Matrix, Descartes, e o surgimento do cinema filosófico

Após um sem número de tentativas vãs, fúteis e vagas de ensaios pretensamente filosóficos, o cinema inicia sua vertente filosófica com Matrix, e o faz no mais espalhafatoso estilo hollywoodiano, entre pancadarias e amores.

René Descartes, o filósofo francês, inaugurou a modernidade com uma série de dúvidas tão profundas quanto gerais. Aglutinando dúvida sobre dúvida, perguntou-se se tudo o que via ao redor não seria mera ilusão. Imaginou um ser maligno que se divertisse a enganá-lo, uma espécie de demônio, um deus enganador que se divertisse a iludi-lo, engendrando um mundo ilusório, uma mera fantasia, com o intuito único de enganá-lo.

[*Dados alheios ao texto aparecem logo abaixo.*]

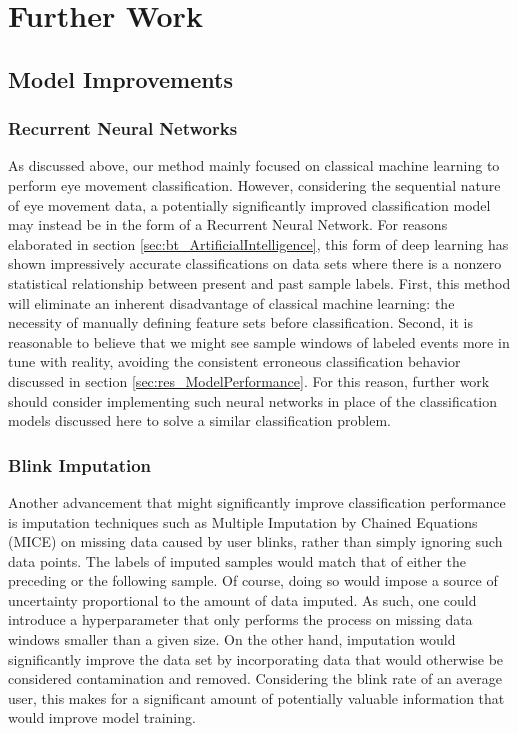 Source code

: \section{Further Work}

\subsection{Model Improvements}

\subsubsection{Recurrent Neural Networks}

As discussed above, our method mainly focused on classical machine learning to perform eye movement classification. However, considering the sequential nature of eye movement data, a potentially significantly improved classification model may instead be in the form of a Recurrent Neural Network. For reasons elaborated in section \ref{sec:bt_ArtificialIntelligence}, this form of deep learning has shown impressively accurate classifications on data sets where there is a nonzero statistical relationship between present and past sample labels. First, this method will eliminate an inherent disadvantage of classical machine learning: the necessity of manually defining feature sets before classification. Second, it is reasonable to believe that we might see sample windows of labeled events more in tune with reality, avoiding the consistent erroneous classification behavior discussed in section \ref{sec:res_ModelPerformance}. For this reason, further work should consider implementing such neural networks in place of the classification models discussed here to solve a similar classification problem.

\subsubsection{Blink Imputation}

Another advancement that might significantly improve classification performance is imputation techniques such as Multiple Imputation by Chained Equations (MICE) on missing data caused by user blinks, rather than simply ignoring such data points. The labels of imputed samples would match that of either the preceding or the following sample. Of course, doing so would impose a source of uncertainty proportional to the amount of data imputed. As such, one could introduce a hyperparameter that only performs the process on missing data windows smaller than a given size. On the other hand, imputation would significantly improve the data set by incorporating data that would otherwise be considered contamination and removed. Considering the blink rate of an average user, this makes for a significant amount of potentially valuable information that would improve model training. 

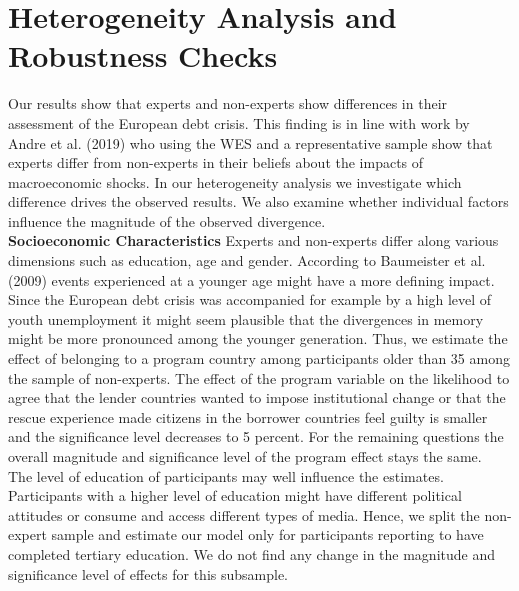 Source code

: \section{Heterogeneity Analysis and Robustness Checks}
Our results show that experts and non-experts show differences in their assessment of the European debt crisis. This finding is in line with work by Andre et al. (2019) who using the WES and a representative sample show that experts differ from non-experts in their beliefs about the impacts of macroeconomic shocks. In our heterogeneity analysis we investigate which difference drives the observed results. We also examine whether individual factors influence the magnitude of the observed divergence. 
\\



\textbf{Socioeconomic Characteristics}
 Experts and non-experts differ along various dimensions such as education, age and gender.
 According to Baumeister et al. (2009) events experienced at a younger age might have a more defining impact. Since the European debt crisis was accompanied for example by a high level of youth unemployment it might seem plausible that the divergences in memory might be more pronounced among the younger generation. Thus, we estimate the effect of belonging to a program country among participants older than 35 among the sample of non-experts.  The effect of the program variable on the likelihood to agree that the lender countries wanted to impose institutional change or that the rescue experience made citizens in the borrower countries feel guilty is smaller and the significance level decreases to 5 percent. For the remaining questions the overall magnitude and significance level of the program effect stays the same. 
\\
The level of education of participants may well influence the estimates. Participants with a higher level of education might have different political attitudes or consume and access different types of media. Hence, we split the non-expert sample and estimate our model only for participants reporting to have completed tertiary education. We do not find any change in the magnitude and significance level of effects for this subsample. 
\\
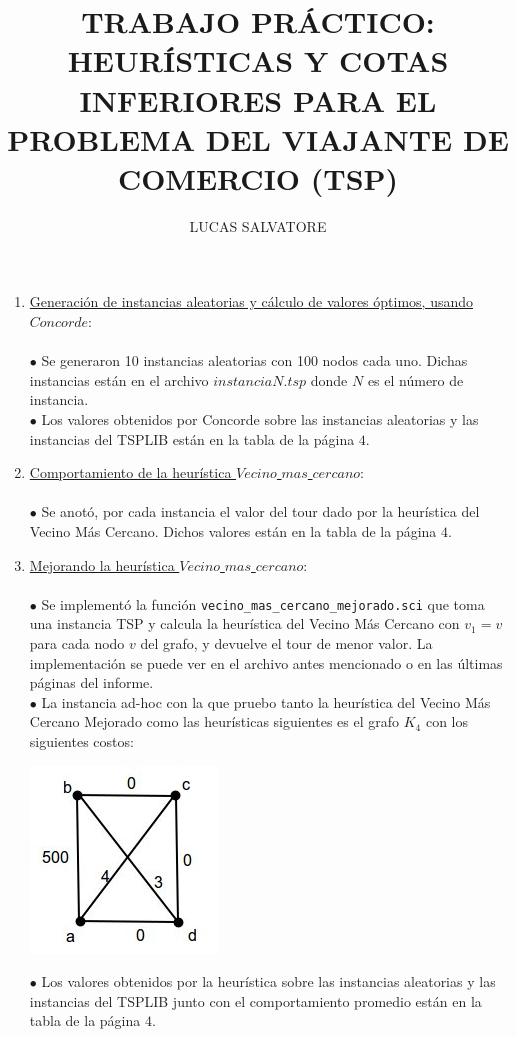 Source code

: \documentclass[10pt,a4paper]{report}
\title{TRABAJO PR\'ACTICO: HEUR\'ISTICAS Y COTAS INFERIORES PARA EL PROBLEMA DEL VIAJANTE DE COMERCIO (TSP)}
\author{LUCAS SALVATORE}
\date{}
\begin{document}
\maketitle
\begin{enumerate}
\item \underline{Generaci\'on de instancias aleatorias y c\'alculo de valores \'optimos, usando $Concorde$}:\\\\
$\bullet$ Se generaron 10 instancias aleatorias con 100 nodos cada uno. Dichas instancias est\'an en el archivo $instanciaN.tsp$ donde $N$ es el n\'umero de instancia.\\
$\bullet$ Los valores obtenidos por Concorde sobre las instancias aleatorias y las instancias del TSPLIB est\'an en la tabla de la p\'agina $4$.
\item \underline{Comportamiento de la heur\'istica $Vecino$ $mas$ $cercano$}:\\\\
$\bullet$ Se anot\'o, por cada instancia el valor del tour dado por la heur\'istica del Vecino M\'as Cercano. Dichos valores est\'an en la tabla de la p\'agina $4$.
\item \underline{Mejorando la heur\'istica $Vecino$ $mas$ $cercano$}:\\\\
$\bullet$ Se implement\'o la funci\'on \texttt{vecino\_mas\_cercano\_mejorado.sci} que toma una instancia TSP y calcula la heur\'istica del Vecino M\'as Cercano con $v_1 = v$ para cada nodo $v$ del grafo, y devuelve el tour de menor valor. La implementaci\'on se puede ver en el archivo antes mencionado o en las \'ultimas p\'aginas del informe.\\
$\bullet$ La instancia ad-hoc con la que pruebo tanto la heur\'istica del Vecino M\'as Cercano Mejorado como las heur\'isticas siguientes es el grafo $K_4$ con los siguientes costos:
\begin{center}
\includegraphics[scale=0.9]{K4.jpg}
\end{center}
$\bullet$ Los valores obtenidos por la heur\'istica sobre las instancias aleatorias y las instancias del TSPLIB junto con el comportamiento promedio est\'an en la tabla de la p\'agina $4$.

\end{enumerate}
\end{document}
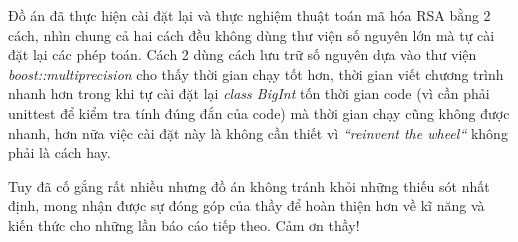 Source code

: Đồ án đã thực hiện cài đặt lại và thực nghiệm thuật toán mã hóa RSA bằng 2 cách, nhìn chung cả hai cách đều không dùng thư viện số nguyên lớn mà tự cài đặt lại các phép toán. 
Cách 2 dùng cách lưu trữ số nguyên dựa vào thư viện \textit{boost::multiprecision} cho thấy thời gian chạy tốt hơn, thời gian viết chương trình nhanh hơn trong 
khi tự cài đặt lại \textit{class BigInt} tốn thời gian code (vì cần phải unittest để kiểm tra tính đúng đắn của code) mà thời gian chạy cũng không được nhanh, hơn 
nữa việc cài đặt này là không cần thiết vì \textit{``reinvent the wheel``} không phải là cách hay.

Tuy đã cố gắng rất nhiều nhưng đồ án không tránh khỏi những thiếu sót nhất định, mong nhận được sự đóng góp của thầy để hoàn thiện hơn về kĩ năng và kiến thức 
cho những lần báo cáo tiếp theo. Cảm ơn thầy!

Descartes chega quase às raias da loucura ao se perguntar se tudo, até ele próprio, não seria apenas uma ilusão. Seria possível que nem ele mesmo existisse? Mas aqui, alguma luz lhe chega: ainda que ele se engane sobre todas as coisas, ainda que se engane sobre ele mesmo, de uma coisa não pode se enganar: é ele quem se engana; assim sendo, ele é, ele existe. (É o famoso: penso, logo existo. Pois , se penso, há alguém que pensa, e esse alguém sou eu, portanto, se eu penso não é possível que eu não exista).

Em Matrix, a figura do deus enganador ressurge sob a forma de uma matriz em um computador, é um programa extremamente amplo que recria um mundo virtual no qual todas as pessoas estão conectadas. No filme, a população foi capturada e conectada a um único mundo virtual onde todos vivem e interagem. Mas há uns poucos que ainda resistem, e descobrem a existência do mundo real, percebendo então terem vivido uma grande mentira, uma ilusão criada, não por um deus enganador, mas por uma máquina super poderosa capaz de conectar toda a população do planeta em plena interação!

Convém lembrar que Descartes viu-se forçado a apelar a Deus para ter seu mundo de volta. Considerou que Deus era infinitamente bom, que a força suprema não poderia ser malévola, e, portanto, não poderia haver um deus enganador, sendo tudo que vemos a verdadeira obra da criação.

Como havia Deus, ele não podia estar completamente só. Agora, no entanto, precisamos da matriz para isso.

Modernidade e filosofia chegam simultaneamente ao cinema junto com a nova era, e assim como ela, em formato digital.